La Tribune. Le choc des tarifs douaniers, les guerres et les tensions géopolitiques semblent avoir glissé sur les marchés financiers qui terminent l’année sur de bonnes performances. Comment expliquez-vous ce paradoxe ?

Vincent Chailley. La performance des actions américaines me laisse sceptique. Nous nous posons clairement la question d’un déni de réalité du marché qui n’intègre pas tous les nouveaux risques apparaissant aux Etats-Unis.
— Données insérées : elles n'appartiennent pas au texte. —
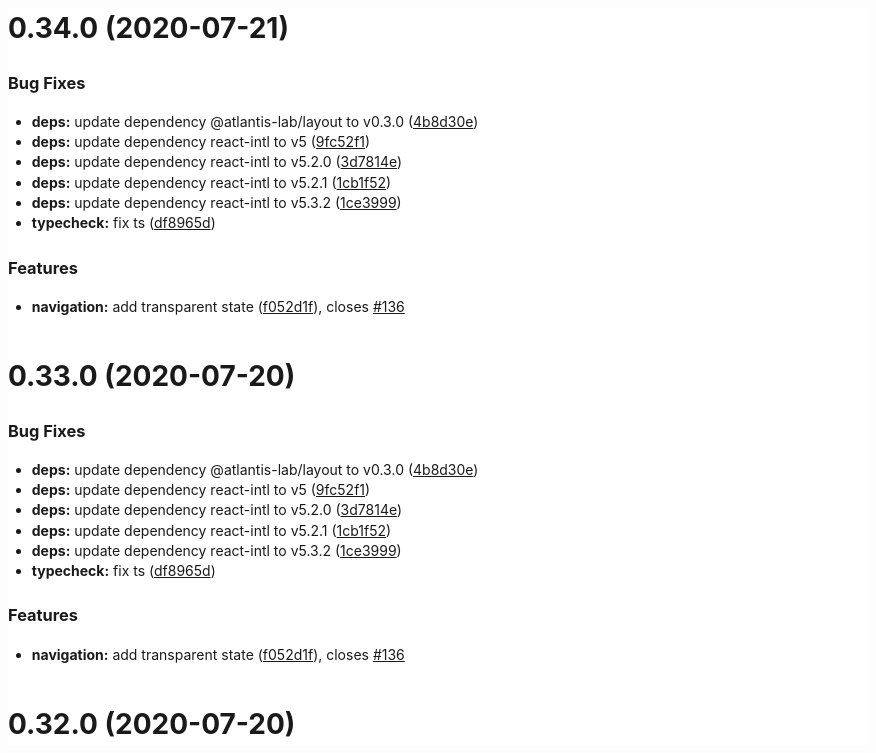 # 0.34.0 (2020-07-21)

### Bug Fixes

- **deps:** update dependency @atlantis-lab/layout to v0.3.0 ([4b8d30e](https://github.com/Atlantis-Lab/shop-bmw-accessories/commit/4b8d30ed7f82c49b361a99d60e8c680d77d334ab))
- **deps:** update dependency react-intl to v5 ([9fc52f1](https://github.com/Atlantis-Lab/shop-bmw-accessories/commit/9fc52f16cebcbd140506766309ab71f4e304c625))
- **deps:** update dependency react-intl to v5.2.0 ([3d7814e](https://github.com/Atlantis-Lab/shop-bmw-accessories/commit/3d7814e67d2bd613187ecaca8fa63db58c772e7f))
- **deps:** update dependency react-intl to v5.2.1 ([1cb1f52](https://github.com/Atlantis-Lab/shop-bmw-accessories/commit/1cb1f523a60a9bc55e4b976fe7fb8bf79bcded13))
- **deps:** update dependency react-intl to v5.3.2 ([1ce3999](https://github.com/Atlantis-Lab/shop-bmw-accessories/commit/1ce3999926f941dec7689e4ccadd705d273dad11))
- **typecheck:** fix ts ([df8965d](https://github.com/Atlantis-Lab/shop-bmw-accessories/commit/df8965d86484975810998e544dbef76df9341dc5))

### Features

- **navigation:** add transparent state ([f052d1f](https://github.com/Atlantis-Lab/shop-bmw-accessories/commit/f052d1f4668f37a638cfbc7cf92340c08504d88c)), closes [#136](https://github.com/Atlantis-Lab/shop-bmw-accessories/issues/136)

# 0.33.0 (2020-07-20)

### Bug Fixes

- **deps:** update dependency @atlantis-lab/layout to v0.3.0 ([4b8d30e](https://github.com/Atlantis-Lab/shop-bmw-accessories/commit/4b8d30ed7f82c49b361a99d60e8c680d77d334ab))
- **deps:** update dependency react-intl to v5 ([9fc52f1](https://github.com/Atlantis-Lab/shop-bmw-accessories/commit/9fc52f16cebcbd140506766309ab71f4e304c625))
- **deps:** update dependency react-intl to v5.2.0 ([3d7814e](https://github.com/Atlantis-Lab/shop-bmw-accessories/commit/3d7814e67d2bd613187ecaca8fa63db58c772e7f))
- **deps:** update dependency react-intl to v5.2.1 ([1cb1f52](https://github.com/Atlantis-Lab/shop-bmw-accessories/commit/1cb1f523a60a9bc55e4b976fe7fb8bf79bcded13))
- **deps:** update dependency react-intl to v5.3.2 ([1ce3999](https://github.com/Atlantis-Lab/shop-bmw-accessories/commit/1ce3999926f941dec7689e4ccadd705d273dad11))
- **typecheck:** fix ts ([df8965d](https://github.com/Atlantis-Lab/shop-bmw-accessories/commit/df8965d86484975810998e544dbef76df9341dc5))

### Features

- **navigation:** add transparent state ([f052d1f](https://github.com/Atlantis-Lab/shop-bmw-accessories/commit/f052d1f4668f37a638cfbc7cf92340c08504d88c)), closes [#136](https://github.com/Atlantis-Lab/shop-bmw-accessories/issues/136)

# 0.32.0 (2020-07-20)
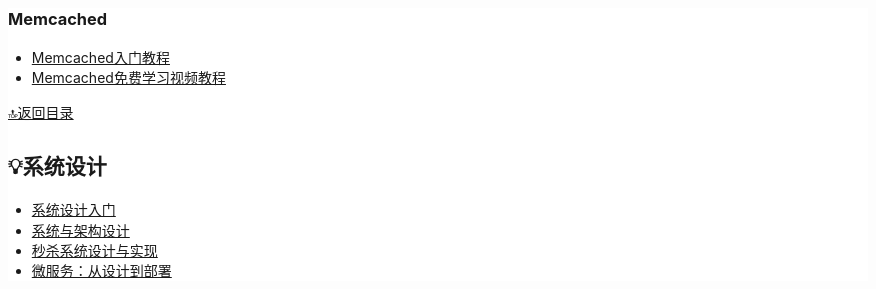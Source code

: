 ### Memcached
* [Memcached入门教程](https://www.runoob.com/memcached/memcached-tutorial.html)
* [Memcached免费学习视频教程](https://www.php.cn/course/list/55.html)

[🔝返回目录](https://github.com/YSGStudyHards/DotNetGuide#%E7%9B%AE%E5%BD%95%E5%AF%BC%E8%88%AA%E5%96%84%E7%94%A8ctrlf)


## 💡系统设计
* [系统设计入门](https://github.com/donnemartin/system-design-primer)
* [系统与架构设计](https://github.com/zaiyunduan123/Java-Summarize/blob/master/notes/scene/Scene-Design.md)
* [秒杀系统设计与实现](https://github.com/qiurunze123/miaosha)
* [微服务：从设计到部署](https://github.com/DocsHome/microservices)
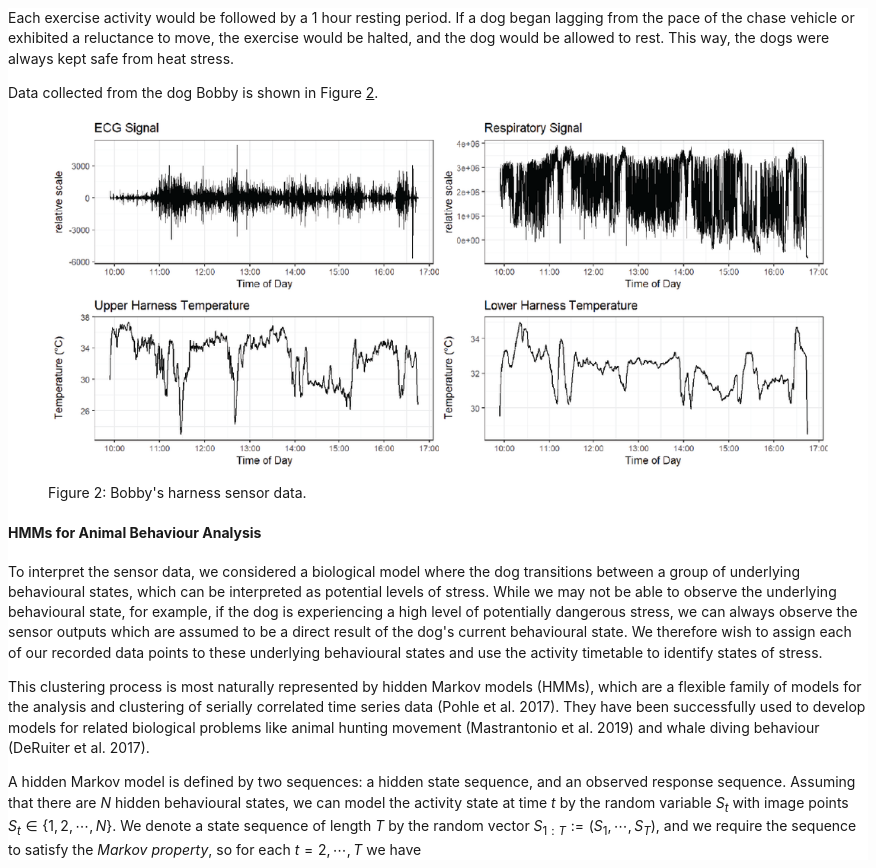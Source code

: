
Each exercise activity would be followed by a $1$ hour resting period. If a dog began lagging from the pace of the chase vehicle or exhibited a reluctance to move, the exercise would be halted, and the dog would be allowed to rest. This way, the dogs were always kept safe from heat stress.

Data collected from the dog Bobby is shown in Figure [2](#bobby1).

<a id="bobby1"></a>
<figure>
  <img src="/_research/hmm-pics/datamv_uncropped.png" alt="Bobby data" style="width:100%">
  <figcaption>Figure 2: Bobby's harness sensor data.</figcaption>
</figure>

#### HMMs for Animal Behaviour Analysis

To interpret the sensor data, we considered a biological model where the dog transitions between a group of underlying behavioural states, which can be interpreted as potential levels of stress. While we may not be able to observe the underlying behavioural state, for example, if the dog is experiencing a high level of potentially dangerous stress, we can always observe the sensor outputs which are assumed to be a direct result of the dog's current behavioural state. We therefore wish to assign each of our recorded data points to these underlying behavioural states and use the activity timetable to identify states of stress.

This clustering process is most naturally represented by hidden Markov models (HMMs), which are a flexible family of models for the analysis and clustering of serially correlated time series data (Pohle et al. 2017). They have been successfully used to develop models for related biological problems like animal hunting movement (Mastrantonio et al. 2019) and whale diving behaviour (DeRuiter et al. 2017).

A hidden Markov model is defined by two sequences: a hidden state sequence, and an observed response sequence. Assuming that there are $N$ hidden behavioural states, we can model the activity state at time $t$ by the random variable $S_t$ with image points $S_t\in\{1,2,\dotsb,N\}$. We denote a state sequence of length $T$ by the random vector $S_{1:T} := (S_1,\dotsb,S_T)$, and we require the sequence to satisfy the *Markov property*, so for each $t = 2,\dotsb,T$ we have 
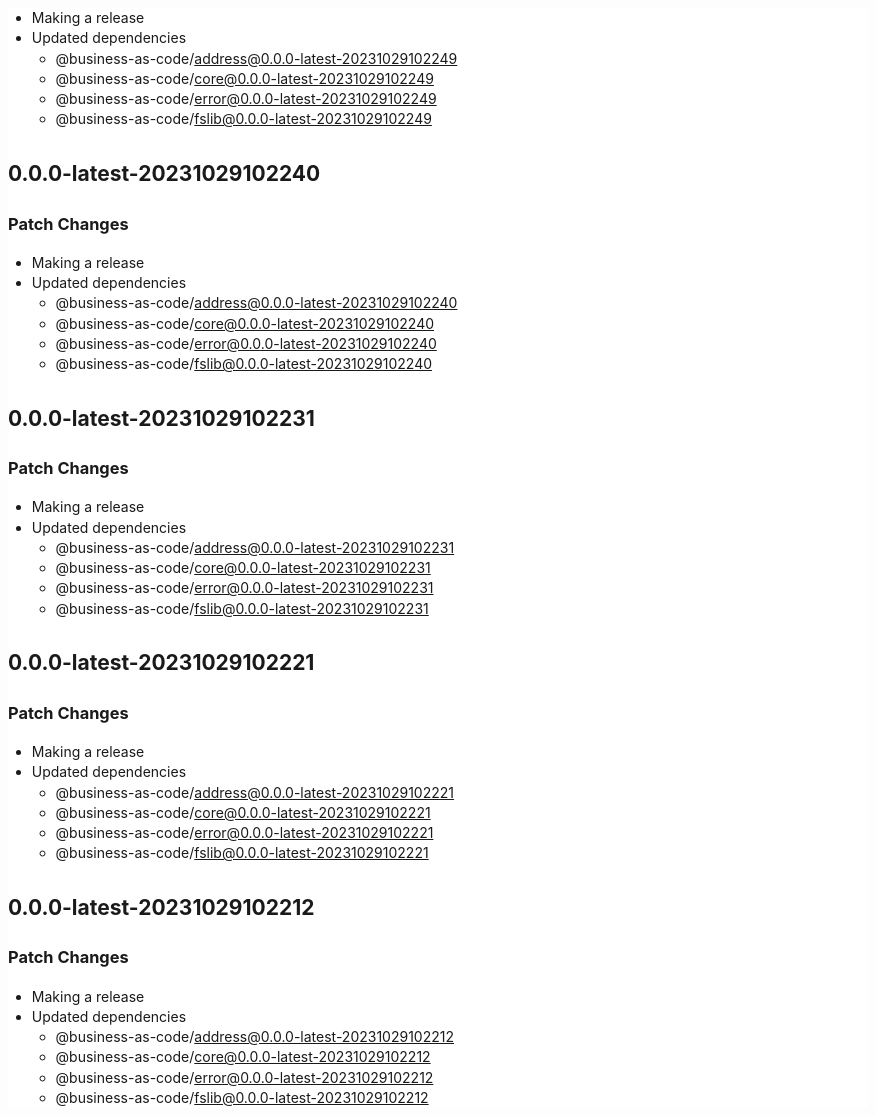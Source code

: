 - Making a release
- Updated dependencies
  - @business-as-code/address@0.0.0-latest-20231029102249
  - @business-as-code/core@0.0.0-latest-20231029102249
  - @business-as-code/error@0.0.0-latest-20231029102249
  - @business-as-code/fslib@0.0.0-latest-20231029102249

## 0.0.0-latest-20231029102240

### Patch Changes

- Making a release
- Updated dependencies
  - @business-as-code/address@0.0.0-latest-20231029102240
  - @business-as-code/core@0.0.0-latest-20231029102240
  - @business-as-code/error@0.0.0-latest-20231029102240
  - @business-as-code/fslib@0.0.0-latest-20231029102240

## 0.0.0-latest-20231029102231

### Patch Changes

- Making a release
- Updated dependencies
  - @business-as-code/address@0.0.0-latest-20231029102231
  - @business-as-code/core@0.0.0-latest-20231029102231
  - @business-as-code/error@0.0.0-latest-20231029102231
  - @business-as-code/fslib@0.0.0-latest-20231029102231

## 0.0.0-latest-20231029102221

### Patch Changes

- Making a release
- Updated dependencies
  - @business-as-code/address@0.0.0-latest-20231029102221
  - @business-as-code/core@0.0.0-latest-20231029102221
  - @business-as-code/error@0.0.0-latest-20231029102221
  - @business-as-code/fslib@0.0.0-latest-20231029102221

## 0.0.0-latest-20231029102212

### Patch Changes

- Making a release
- Updated dependencies
  - @business-as-code/address@0.0.0-latest-20231029102212
  - @business-as-code/core@0.0.0-latest-20231029102212
  - @business-as-code/error@0.0.0-latest-20231029102212
  - @business-as-code/fslib@0.0.0-latest-20231029102212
En revanche, dans le reste du monde, le fait que les marchés aient absorbé tout le bruit généré par l’Administration américaine et les crises me paraît assez justifié. Les tarifs douaniers mis en place n’ont eu finalement qu’un impact limité sur l’Europe ou la Chine. Et chaque grand pays en dehors des Etats-Unis a les moyens d’absorber les chocs, avec une épargne abondante, une inflation réduite et donc une capacité pour les banques centrales à intervenir si besoin, ainsi que des marges de manœuvre fiscales. Et le marché le sait ! C’est pourquoi il y a une vraie distinction à faire entre les Etats-Unis et le reste du monde.